No que aqui nos interessa, a forma de controle dos meios de comunicação pela autoridade pública, seja qual for o Poder a que esta pertença, tem sempre sua natureza impeditiva, porquanto interfere na liberdade de comunicar antes que esta se concretize. Nos tempos da ditadura militar, a interferência se fazia por censores oficiais, postos nas Redações ou até por simples telefonemas às emissoras, proibindo-as de divulgar matérias consideradas contrárias ao interesse do poder dominante.
A história da censura, na acepção aqui examinada, confirmada nos três lustros de vida da Constituição, indica permanentemente o mesmo tipo de comportamento. Num certo momento, a autoridade pública, dizendo agir em nome da lei, interrompe o fluxo da obra artística ou jornalística entre a fonte emissora (o jornal, a revista, a estação de rádio ou televisão) e o público.
Para melhor compreender a definição de censura, no caso do programa proibido, é preciso distinguir com absoluta clareza uma situação da outra. A luta contra a censura é a defesa da prática democrática e do direito fundamental de todos os cidadãos, retratado no inciso IX do artigo 5º e no artigo 220 da Constituição, assecuratórios da plena liberdade de manifestação. Outra coisa é a verificação de condutas criticáveis por desrespeitarem os bons costumes, estimularem a delinquência, infringirem ou não as leis vigentes. Há que constatar se constituíram infrações administrativas, legais ou mesmo criminais. O grau da culpa será avaliado em face da conduta apurada de cada um deles.
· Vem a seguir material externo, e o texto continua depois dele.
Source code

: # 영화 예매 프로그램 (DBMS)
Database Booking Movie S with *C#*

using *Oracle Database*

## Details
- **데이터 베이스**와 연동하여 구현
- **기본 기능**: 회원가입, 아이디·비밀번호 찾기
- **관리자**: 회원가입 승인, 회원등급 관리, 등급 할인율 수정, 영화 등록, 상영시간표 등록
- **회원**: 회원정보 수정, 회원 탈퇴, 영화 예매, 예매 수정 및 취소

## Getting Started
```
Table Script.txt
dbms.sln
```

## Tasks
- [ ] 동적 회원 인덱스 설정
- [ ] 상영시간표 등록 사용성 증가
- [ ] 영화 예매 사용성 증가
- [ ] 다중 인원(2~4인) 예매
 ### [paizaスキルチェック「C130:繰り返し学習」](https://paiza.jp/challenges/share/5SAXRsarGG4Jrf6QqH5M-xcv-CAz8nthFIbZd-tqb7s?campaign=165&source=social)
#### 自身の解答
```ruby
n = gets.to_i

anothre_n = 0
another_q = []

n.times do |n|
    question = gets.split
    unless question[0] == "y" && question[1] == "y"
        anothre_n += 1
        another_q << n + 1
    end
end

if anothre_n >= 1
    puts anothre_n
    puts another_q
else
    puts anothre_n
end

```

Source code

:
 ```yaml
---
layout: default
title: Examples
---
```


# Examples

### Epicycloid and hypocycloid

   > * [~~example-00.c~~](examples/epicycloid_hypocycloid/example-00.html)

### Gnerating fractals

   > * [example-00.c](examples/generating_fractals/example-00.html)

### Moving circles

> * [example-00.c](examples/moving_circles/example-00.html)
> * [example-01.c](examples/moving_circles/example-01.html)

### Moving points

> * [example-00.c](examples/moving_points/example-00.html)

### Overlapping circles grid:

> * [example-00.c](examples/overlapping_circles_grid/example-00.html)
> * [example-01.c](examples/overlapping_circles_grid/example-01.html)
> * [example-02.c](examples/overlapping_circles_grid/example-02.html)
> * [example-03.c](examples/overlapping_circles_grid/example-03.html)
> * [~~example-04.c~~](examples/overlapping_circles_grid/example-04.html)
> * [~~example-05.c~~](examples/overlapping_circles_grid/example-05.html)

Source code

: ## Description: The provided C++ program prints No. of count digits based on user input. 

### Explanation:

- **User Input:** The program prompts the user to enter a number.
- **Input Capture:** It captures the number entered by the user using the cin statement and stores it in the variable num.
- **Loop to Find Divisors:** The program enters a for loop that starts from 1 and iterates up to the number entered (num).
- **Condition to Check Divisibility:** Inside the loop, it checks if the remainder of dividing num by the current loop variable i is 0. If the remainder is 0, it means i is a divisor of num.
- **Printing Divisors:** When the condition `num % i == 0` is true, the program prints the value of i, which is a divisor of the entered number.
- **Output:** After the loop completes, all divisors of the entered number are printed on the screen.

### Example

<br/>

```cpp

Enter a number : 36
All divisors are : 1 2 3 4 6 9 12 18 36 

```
As duas situações não se confundem. A Constituição situa a diferença com clareza. Se princípios éticos ou relativos aos valores protegidos, por qualquer modo, são desrespeitados, a lei tem mecanismos próprios para a punição. Desenvolvem-se necessariamente através de outros atos da autoridade, destinados a apurar e a punir. Proibir o programa posterior, cujo conteúdo se ignorava, aludindo a defeitos do programa anterior, é censura. E, não obstante as respostas dos juristas contra a censura sejam vigorosas, como já fez o ministro da Justiça, nenhuma delas foi melhor que a do escritor francês Gustave Flaubert, escrita em 1852: "A censura, seja qual for, parece-me uma monstruosidade, algo pior que o homicídio: o atentado contra o pensamento é um crime de lesa-alma". Os constituintes de 1988 certamente foram inspirados pela mesma convicção.